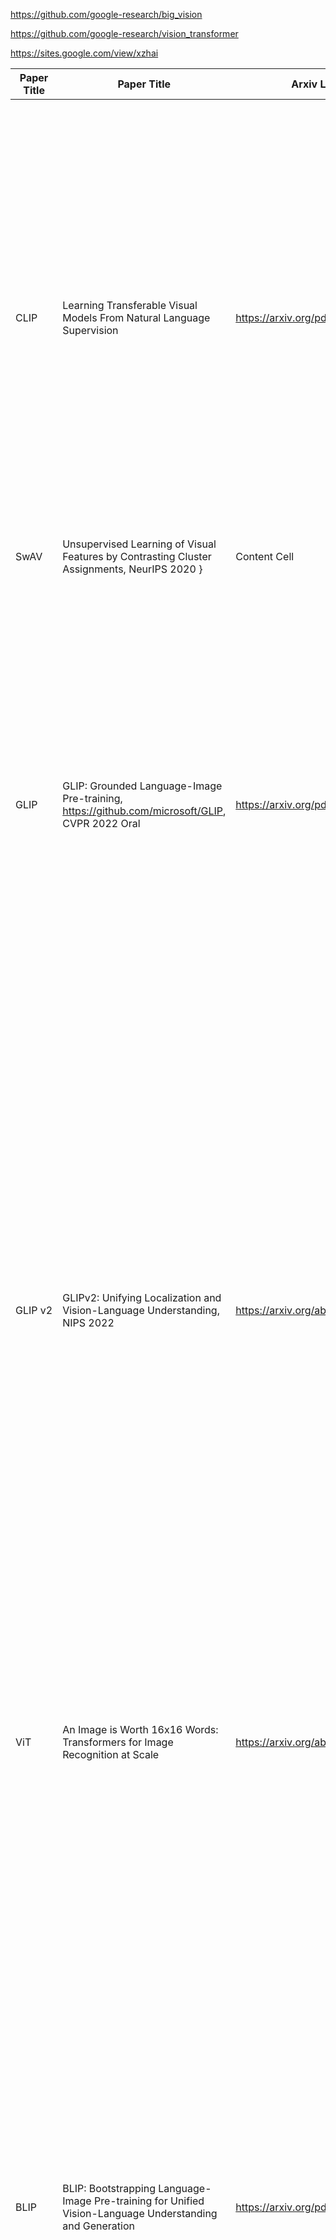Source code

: 

https://github.com/google-research/big_vision


https://github.com/google-research/vision_transformer

https://sites.google.com/view/xzhai




| Paper Title  | Paper Title  | Arxiv Link | Arxiv Link | Arxiv Link |
| ------------- | ------------- | ------------- | ------------- | ------------- |
| CLIP | Learning Transferable Visual Models From Natural Language Supervision  | https://arxiv.org/pdf/2103.00020  | <img width="1476" height="693" alt="image" src="https://github.com/user-attachments/assets/94e816b8-0ae5-430c-a3f3-e14face7de87" /> | | 
| SwAV  | Unsupervised Learning of Visual Features by Contrasting Cluster Assignments, NeurIPS 2020 }  | Content Cell  | Content Cell  | | 
| GLIP | GLIP: Grounded Language-Image Pre-training, https://github.com/microsoft/GLIP, CVPR 2022 Oral | https://arxiv.org/pdf/2112.03857 | <img width="2777" height="722" alt="image" src="https://github.com/user-attachments/assets/df88de77-0c13-41be-8703-bd62bd76f527" /> |  |
| GLIP v2 | GLIPv2: Unifying Localization and Vision-Language Understanding, NIPS 2022 | https://arxiv.org/abs/2206.05836 | <img width="1448" height="884" alt="image" src="https://github.com/user-attachments/assets/ee94ab92-99cb-43cd-9bda-7966fac10cca" /> |  |
| ViT | An Image is Worth 16x16 Words: Transformers for Image Recognition at Scale |  https://arxiv.org/abs/2010.11929 |  <img width="930" height="485" alt="image" src="https://github.com/user-attachments/assets/68a72106-d156-415f-a48d-abeb49386488" /> | | 
| BLIP | BLIP: Bootstrapping Language-Image Pre-training for Unified Vision-Language Understanding and Generation | https://arxiv.org/pdf/2201.12086 | <img width="1765" height="992" alt="image" src="https://github.com/user-attachments/assets/744e7084-37eb-443b-8511-92c295be584e" /> |  |
| BLIP2 | BLIP-2: Bootstrapping Language-Image Pre-training with Frozen Image Encoders and Large Language Models | https://arxiv.org/pdf/2301.12597 | <img width="2472" height="1130" alt="image" src="https://github.com/user-attachments/assets/7cb45b5d-7832-4e9d-9193-97f33b08ef89" /> | |
| SimCLR | A Simple Framework for Contrastive Learning of Visual Representations, https://github.com/google-research/simclr| https://arxiv.org/pdf/2002.05709 | | |
| MAE | Masked Autoencoders Are Scalable Vision Learners | https://arxiv.org/pdf/2111.06377 | <img width="1023" height="939" alt="image" src="https://github.com/user-attachments/assets/86a72ffa-be46-417f-9ec4-6bf2c3324f3a" /> | |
^^^^^^^^^^^^^^^^
#### [Directions]
Beginning at the line with "https://sites.google.com/view/xzhai" and ending at the line with "CLIP | Learning", reproduce each line of the data above exactly, and add no other lines.

#### [Answer space]
https://sites.google.com/view/xzhai




| Paper Title  | Paper Title  | Arxiv Link | Arxiv Link | Arxiv Link |
| ------------- | ------------- | ------------- | ------------- | ------------- |
| CLIP | Learning Transferable Visual Models From Natural Language Supervision  | https://arxiv.org/pdf/2103.00020  | <img width="1476" height="693" alt="image" src="https://github.com/user-attachments/assets/94e816b8-0ae5-430c-a3f3-e14face7de87" /> | | 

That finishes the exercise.